Stock Markets March 16, 2026

Bernstein Downgrades Sony, Citing Escalating Memory Costs That Could Pinch Profits

Broker cuts rating and price target as DRAM and NAND price surge threatens margins in gaming and semiconductor divisions

By Avery Klein
Bernstein Downgrades Sony, Citing Escalating Memory Costs That Could Pinch Profits

Sony Corp's shares fell after Bernstein lowered its rating to market-perform and trimmed its price target, citing sharply higher memory costs driven by strong AI-related demand and tight supply that could pressure PlayStation margins and weigh on the company's semiconductor growth outlook. The broker also reduced fiscal 2027 and 2028 EPS estimates.

Key Points

  • Bernstein downgraded Sony from "outperform" to "market-perform" and cut the price target to 3,400 yen from 4,600 yen - shares fell about 1.3% to 3,333.6 yen as of 00:51 GMT.
  • Surging AI-related demand and tight supply are expected to push DRAM and NAND prices sharply higher - analysts cited memory prices could rise more than sevenfold by year-end - creating cost pressure especially for PlayStation 5 hardware.
  • Sony's semiconductor segment, driven largely by smartphone image sensors, faces slower growth risks amid expected declines in global smartphone shipments and elevated memory costs, with potential market-share losses to rivals such as Samsung Electronics.

Sony Corp saw its Tokyo-listed stock decline after brokerage Bernstein downgraded the company and reduced its price target, flagging rising memory expenses as a material headwind for earnings growth over the coming years.

In a research note published on Tuesday, Bernstein moved Sony's rating from "outperform" to "market-perform" and lowered its price target to 3,400 yen from 4,600 yen. Following the note, shares in Tokyo slipped 1.3% to 3,333.6 yen as of 00:51 GMT.

The brokerage's concern centers on the impact of surging demand for artificial-intelligence memory on spot DRAM and NAND costs. Bernstein and other analysts cited in the note expect memory prices to climb sharply - with a projection that prices could rise more than sevenfold by the end of the year - a trend the broker says will create a significant cost squeeze for consumer electronics makers.
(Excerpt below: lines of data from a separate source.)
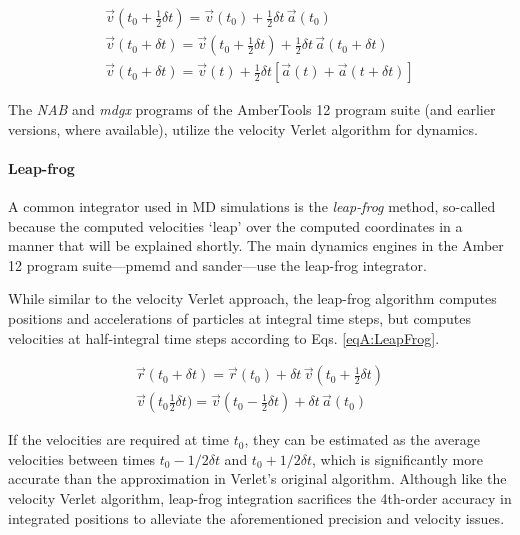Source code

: \begin{align}
   \vec{v}\left(t_0 + \frac 1 2 \delta t\right) = \vec{v}(t_0) + \frac 1 2
         \delta t \, \vec{a}(t_0) \nonumber \\
   \vec{v}(t_0 + \delta t) = \vec{v}\left(t_0 + \frac 1 2 \delta t\right) +
         \frac 1 2 \delta t \, \vec{a}(t_0 + \delta t) \nonumber \\
   \vec{v}(t_0 + \delta t) = \vec{v}(t) + \frac 1 2 \delta t \left[ \vec{a}(t) +
         \vec{a}(t + \delta t) \right]
   \label{eqA:VelVerletVelocities}
\end{align}

The \emph{NAB} and \emph{mdgx} programs of the AmberTools 12 program suite (and
earlier versions, where available), utilize the velocity Verlet algorithm for
dynamics.

\paragraph{Leap-frog}

A common integrator used in MD simulations is the \emph{leap-frog} method,
so-called because the computed velocities `leap' over the computed coordinates
in a manner that will be explained shortly. The main dynamics engines in the
Amber 12 program suite---pmemd and sander---use the leap-frog integrator.

While similar to the velocity Verlet approach, the leap-frog algorithm computes
positions and accelerations of particles at integral time steps, but
computes velocities at half-integral time steps according to Eqs.
\ref{eqA:LeapFrog}.

\begin{align}
   \vec{r}(t_0 + \delta t) = \vec{r}(t_0) + \delta t \, \vec{v}\left(t_0 + \frac
         1 2 \delta t \right) \nonumber \\
   \vec{v}\left(t_0 \frac 1 2 \delta t) = \vec{v}\left(t_0 - \frac 1 2 \delta t
         \right) + \delta t \, \vec{a}(t_0)
   \label{eqA:LeapFrog}
\end{align}

If the velocities are required at time $t_0$, they can be estimated as the
average velocities between times $t_0 - 1/2\delta t$ and $t_0 + 1/2 \delta t$,
which is significantly more accurate than the approximation in Verlet's original
algorithm. Although like the velocity Verlet algorithm, leap-frog integration
sacrifices the 4th-order accuracy in integrated positions to alleviate the
aforementioned precision and velocity issues. \cite{Allen_Tildesley}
Bernstein highlighted the implications for Sony's gaming division. The firm estimates PlayStation 5 hardware carried roughly $100 of memory costs per unit in 2025. A further high double-digit increase in memory expenses this year, the broker warned, could materially undermine hardware profitability. To limit losses on consoles, Bernstein expects Sony to trim PlayStation 5 shipment volumes, though it added that the company has fewer levers to cut costs after scaling back spending on live-service game development.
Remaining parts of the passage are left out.